(Collected data)
=== Begin Enclosure ===
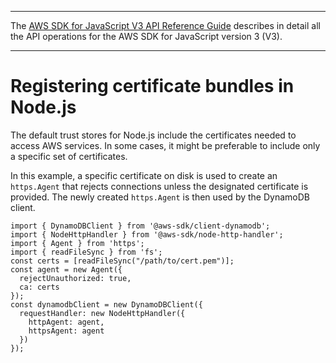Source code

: --------

 The [AWS SDK for JavaScript V3 API Reference Guide](https://docs.aws.amazon.com/AWSJavaScriptSDK/v3/latest/index.html) describes in detail all the API operations for the AWS SDK for JavaScript version 3 \(V3\)\. 

--------

# Registering certificate bundles in Node\.js<a name="node-registering-certs"></a>

The default trust stores for Node\.js include the certificates needed to access AWS services\. In some cases, it might be preferable to include only a specific set of certificates\.

In this example, a specific certificate on disk is used to create an ` https.Agent` that rejects connections unless the designated certificate is provided\. The newly created `https.Agent` is then used by the DynamoDB client\.

```
import { DynamoDBClient } from '@aws-sdk/client-dynamodb';
import { NodeHttpHandler } from '@aws-sdk/node-http-handler';
import { Agent } from 'https';
import { readFileSync } from 'fs';
const certs = [readFileSync("/path/to/cert.pem")];
const agent = new Agent({
  rejectUnauthorized: true,
  ca: certs
});
const dynamodbClient = new DynamoDBClient({
  requestHandler: new NodeHttpHandler({
    httpAgent: agent,
    httpsAgent: agent
  })
});
```
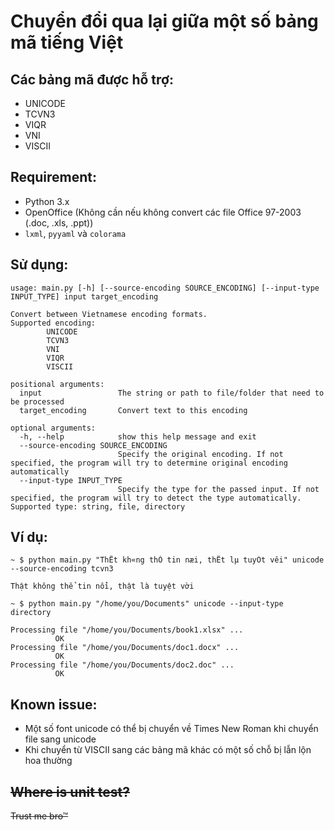 # Chuyển đổi qua lại giữa một số bảng mã tiếng Việt

## Các bảng mã được hỗ trợ:

- UNICODE
- TCVN3
- VIQR
- VNI
- VISCII

## Requirement:

- Python 3.x
- OpenOffice (Không cần nếu không convert các file Office 97-2003 (.doc, .xls, .ppt))
- `lxml`, `pyyaml` và `colorama`

## Sử dụng:

```
usage: main.py [-h] [--source-encoding SOURCE_ENCODING] [--input-type INPUT_TYPE] input target_encoding

Convert between Vietnamese encoding formats.
Supported encoding:
        UNICODE
        TCVN3
        VNI
        VIQR
        VISCII

positional arguments:
  input                 The string or path to file/folder that need to be processed
  target_encoding       Convert text to this encoding

optional arguments:
  -h, --help            show this help message and exit
  --source-encoding SOURCE_ENCODING
                        Specify the original encoding. If not specified, the program will try to determine original encoding automatically
  --input-type INPUT_TYPE
                        Specify the type for the passed input. If not specified, the program will try to detect the type automatically. Supported type: string, file, directory
```

## Ví dụ:

```
~ $ python main.py "ThËt kh«ng thÓ tin næi, thËt lµ tuyÖt vêi" unicode --source-encoding tcvn3

Thật không thể tin nổi, thật là tuyệt vời
```

```
~ $ python main.py "/home/you/Documents" unicode --input-type directory

Processing file "/home/you/Documents/book1.xlsx" ...
          OK
Processing file "/home/you/Documents/doc1.docx" ...
          OK
Processing file "/home/you/Documents/doc2.doc" ...
          OK
```

## Known issue:

- Một số font unicode có thể bị chuyển về Times New Roman khi chuyển file sang unicode
- Khi chuyển từ VISCII sang các bảng mã khác có một số chỗ bị lẫn lộn hoa thường

## ~~Where is unit test?~~

~~Trust me bro™~~
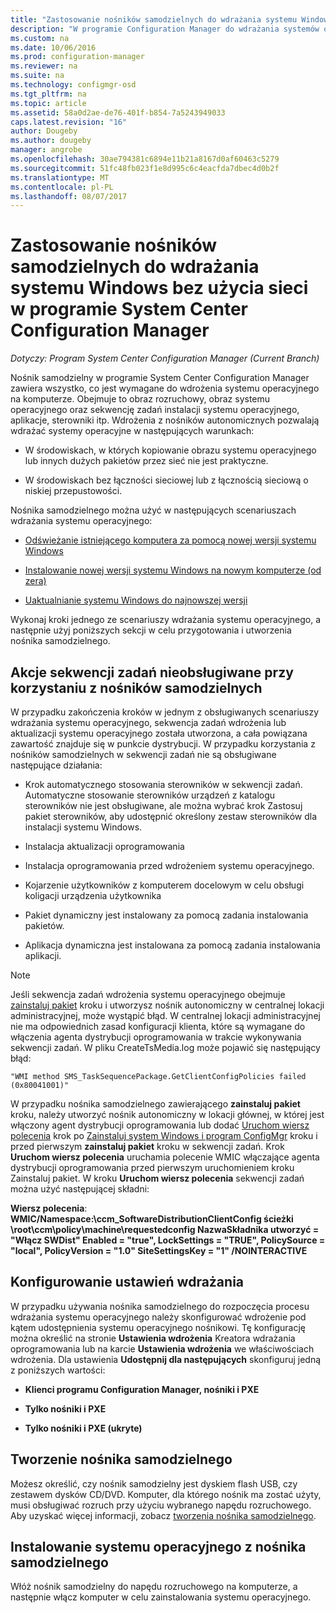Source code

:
 ```yaml
---
title: "Zastosowanie nośników samodzielnych do wdrażania systemu Windows bez użycia sieci | Dokumentacja firmy Microsoft"
description: "W programie Configuration Manager do wdrażania systemów operacyjnych, w przypadku ograniczonej przepustowości lub jako opcję, aby odświeżyć, instalacji lub uaktualnienia komputerów, należy użyć nośnika autonomicznego."
ms.custom: na
ms.date: 10/06/2016
ms.prod: configuration-manager
ms.reviewer: na
ms.suite: na
ms.technology: configmgr-osd
ms.tgt_pltfrm: na
ms.topic: article
ms.assetid: 58a0d2ae-de76-401f-b854-7a5243949033
caps.latest.revision: "16"
author: Dougeby
ms.author: dougeby
manager: angrobe
ms.openlocfilehash: 30ae794381c6894e11b21a8167d0af60463c5279
ms.sourcegitcommit: 51fc48fb023f1e8d995c6c4eacfda7dbec4d0b2f
ms.translationtype: MT
ms.contentlocale: pl-PL
ms.lasthandoff: 08/07/2017
---
```

# <a name="use-stand-alone-media-to-deploy-windows-without-using-the-network-in-system-center-configuration-manager"></a>Zastosowanie nośników samodzielnych do wdrażania systemu Windows bez użycia sieci w programie System Center Configuration Manager

*Dotyczy: Program System Center Configuration Manager (Current Branch)*

Nośnik samodzielny w programie System Center Configuration Manager zawiera wszystko, co jest wymagane do wdrożenia systemu operacyjnego na komputerze. Obejmuje to obraz rozruchowy, obraz systemu operacyjnego oraz sekwencję zadań instalacji systemu operacyjnego, aplikacje, sterowniki itp. Wdrożenia z nośników autonomicznych pozwalają wdrażać systemy operacyjne w następujących warunkach:  

-   W środowiskach, w których kopiowanie obrazu systemu operacyjnego lub innych dużych pakietów przez sieć nie jest praktyczne.  

-   W środowiskach bez łączności sieciowej lub z łącznością sieciową o niskiej przepustowości.  

Nośnika samodzielnego można użyć w następujących scenariuszach wdrażania systemu operacyjnego:  

-   [Odświeżanie istniejącego komputera za pomocą nowej wersji systemu Windows](refresh-an-existing-computer-with-a-new-version-of-windows.md)  

-   [Instalowanie nowej wersji systemu Windows na nowym komputerze (od zera)](install-new-windows-version-new-computer-bare-metal.md)  

-   [Uaktualnianie systemu Windows do najnowszej wersji](upgrade-windows-to-the-latest-version.md)  

 Wykonaj kroki jednego ze scenariuszy wdrażania systemu operacyjnego, a następnie użyj poniższych sekcji w celu przygotowania i utworzenia nośnika samodzielnego.  

## <a name="task-sequence-actions-not-supported-when-using-stand-alone-media"></a>Akcje sekwencji zadań nieobsługiwane przy korzystaniu z nośników samodzielnych  
 W przypadku zakończenia kroków w jednym z obsługiwanych scenariuszy wdrażania systemu operacyjnego, sekwencja zadań wdrożenia lub aktualizacji systemu operacyjnego została utworzona, a cała powiązana zawartość znajduje się w punkcie dystrybucji. W przypadku korzystania z nośników samodzielnych w sekwencji zadań nie są obsługiwane następujące działania:  

-   Krok automatycznego stosowania sterowników w sekwencji zadań. Automatyczne stosowanie sterowników urządzeń z katalogu sterowników nie jest obsługiwane, ale można wybrać krok Zastosuj pakiet sterowników, aby udostępnić określony zestaw sterowników dla instalacji systemu Windows.  

-   Instalacja aktualizacji oprogramowania  

-   Instalacja oprogramowania przed wdrożeniem systemu operacyjnego.  

-   Kojarzenie użytkowników z komputerem docelowym w celu obsługi koligacji urządzenia użytkownika  

-   Pakiet dynamiczny jest instalowany za pomocą zadania instalowania pakietów.  

-   Aplikacja dynamiczna jest instalowana za pomocą zadania instalowania aplikacji.  

> [!NOTE]  
>  Jeśli sekwencja zadań wdrożenia systemu operacyjnego obejmuje [zainstaluj pakiet](../understand/task-sequence-steps.md#BKMK_InstallPackage) kroku i utworzysz nośnik autonomiczny w centralnej lokacji administracyjnej, może wystąpić błąd. W centralnej lokacji administracyjnej nie ma odpowiednich zasad konfiguracji klienta, które są wymagane do włączenia agenta dystrybucji oprogramowania w trakcie wykonywania sekwencji zadań. W pliku CreateTsMedia.log może pojawić się następujący błąd:  
>   
>  `"WMI method SMS_TaskSequencePackage.GetClientConfigPolicies failed (0x80041001)"`
>   
>  W przypadku nośnika samodzielnego zawierającego **zainstaluj pakiet** kroku, należy utworzyć nośnik autonomiczny w lokacji głównej, w której jest włączony agent dystrybucji oprogramowania lub dodać [Uruchom wiersz polecenia](../understand/task-sequence-steps.md#BKMK_RunCommandLine) krok po [Zainstaluj system Windows i program ConfigMgr](../understand/task-sequence-steps.md#BKMK_SetupWindowsandConfigMgr) kroku i przed pierwszym **zainstaluj pakiet** kroku w sekwencji zadań. Krok **Uruchom wiersz polecenia** uruchamia polecenie WMIC włączające agenta dystrybucji oprogramowania przed pierwszym uruchomieniem kroku Zainstaluj pakiet. W kroku **Uruchom wiersz polecenia** sekwencji zadań można użyć następującej składni:  
>   
>  **Wiersz polecenia**: **WMIC/Namespace:\\ccm_SoftwareDistributionClientConfig ścieżki \root\ccm\policy\machine\requestedconfig NazwaSkładnika utworzyć = "Włącz SWDist" Enabled = "true", LockSettings = "TRUE", PolicySource = "local", PolicyVersion = "1.0" SiteSettingsKey = "1" /NOINTERACTIVE**  

## <a name="configure-deployment-settings"></a>Konfigurowanie ustawień wdrażania  
 W przypadku używania nośnika samodzielnego do rozpoczęcia procesu wdrażania systemu operacyjnego należy skonfigurować wdrożenie pod kątem udostępnienia systemu operacyjnego nośnikowi. Tę konfigurację można określić na stronie **Ustawienia wdrożenia** Kreatora wdrażania oprogramowania lub na karcie **Ustawienia wdrożenia** we właściwościach wdrożenia.  Dla ustawienia **Udostępnij dla następujących** skonfiguruj jedną z poniższych wartości:  

-   **Klienci programu Configuration Manager, nośniki i PXE**  

-   **Tylko nośniki i PXE**  

-   **Tylko nośniki i PXE (ukryte)**  

## <a name="create-the-stand-alone-media"></a>Tworzenie nośnika samodzielnego  
 Możesz określić, czy nośnik samodzielny jest dyskiem flash USB, czy zestawem dysków CD/DVD. Komputer, dla którego nośnik ma zostać użyty, musi obsługiwać rozruch przy użyciu wybranego napędu rozruchowego. Aby uzyskać więcej informacji, zobacz [tworzenia nośnika samodzielnego](create-stand-alone-media.md).  

## <a name="install-the-operating-system-from-stand-alone-media"></a>Instalowanie systemu operacyjnego z nośnika samodzielnego  
 Włóż nośnik samodzielny do napędu rozruchowego na komputerze, a następnie włącz komputer w celu zainstalowania systemu operacyjnego.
=== End Enclosure ===
**Problem requirements**
Every line from the one with "- Khi chuyển" through the one with "[Instalowanie nowej wersji" is to be reproduced exactly as written above, and the pictures are to be dropped.

**Exercise response**
- Khi chuyển từ VISCII sang các bảng mã khác có một số chỗ bị lẫn lộn hoa thường

## ~~Where is unit test?~~

~~Trust me bro™~~
Source code

:
 ```yaml
---
title: "Zastosowanie nośników samodzielnych do wdrażania systemu Windows bez użycia sieci | Dokumentacja firmy Microsoft"
description: "W programie Configuration Manager do wdrażania systemów operacyjnych, w przypadku ograniczonej przepustowości lub jako opcję, aby odświeżyć, instalacji lub uaktualnienia komputerów, należy użyć nośnika autonomicznego."
ms.custom: na
ms.date: 10/06/2016
ms.prod: configuration-manager
ms.reviewer: na
ms.suite: na
ms.technology: configmgr-osd
ms.tgt_pltfrm: na
ms.topic: article
ms.assetid: 58a0d2ae-de76-401f-b854-7a5243949033
caps.latest.revision: "16"
author: Dougeby
ms.author: dougeby
manager: angrobe
ms.openlocfilehash: 30ae794381c6894e11b21a8167d0af60463c5279
ms.sourcegitcommit: 51fc48fb023f1e8d995c6c4eacfda7dbec4d0b2f
ms.translationtype: MT
ms.contentlocale: pl-PL
ms.lasthandoff: 08/07/2017
---
```

# <a name="use-stand-alone-media-to-deploy-windows-without-using-the-network-in-system-center-configuration-manager"></a>Zastosowanie nośników samodzielnych do wdrażania systemu Windows bez użycia sieci w programie System Center Configuration Manager

*Dotyczy: Program System Center Configuration Manager (Current Branch)*

Nośnik samodzielny w programie System Center Configuration Manager zawiera wszystko, co jest wymagane do wdrożenia systemu operacyjnego na komputerze. Obejmuje to obraz rozruchowy, obraz systemu operacyjnego oraz sekwencję zadań instalacji systemu operacyjnego, aplikacje, sterowniki itp. Wdrożenia z nośników autonomicznych pozwalają wdrażać systemy operacyjne w następujących warunkach:  

-   W środowiskach, w których kopiowanie obrazu systemu operacyjnego lub innych dużych pakietów przez sieć nie jest praktyczne.  

-   W środowiskach bez łączności sieciowej lub z łącznością sieciową o niskiej przepustowości.  

Nośnika samodzielnego można użyć w następujących scenariuszach wdrażania systemu operacyjnego:  

-   [Odświeżanie istniejącego komputera za pomocą nowej wersji systemu Windows](refresh-an-existing-computer-with-a-new-version-of-windows.md)  

-   [Instalowanie nowej wersji systemu Windows na nowym komputerze (od zera)](install-new-windows-version-new-computer-bare-metal.md)  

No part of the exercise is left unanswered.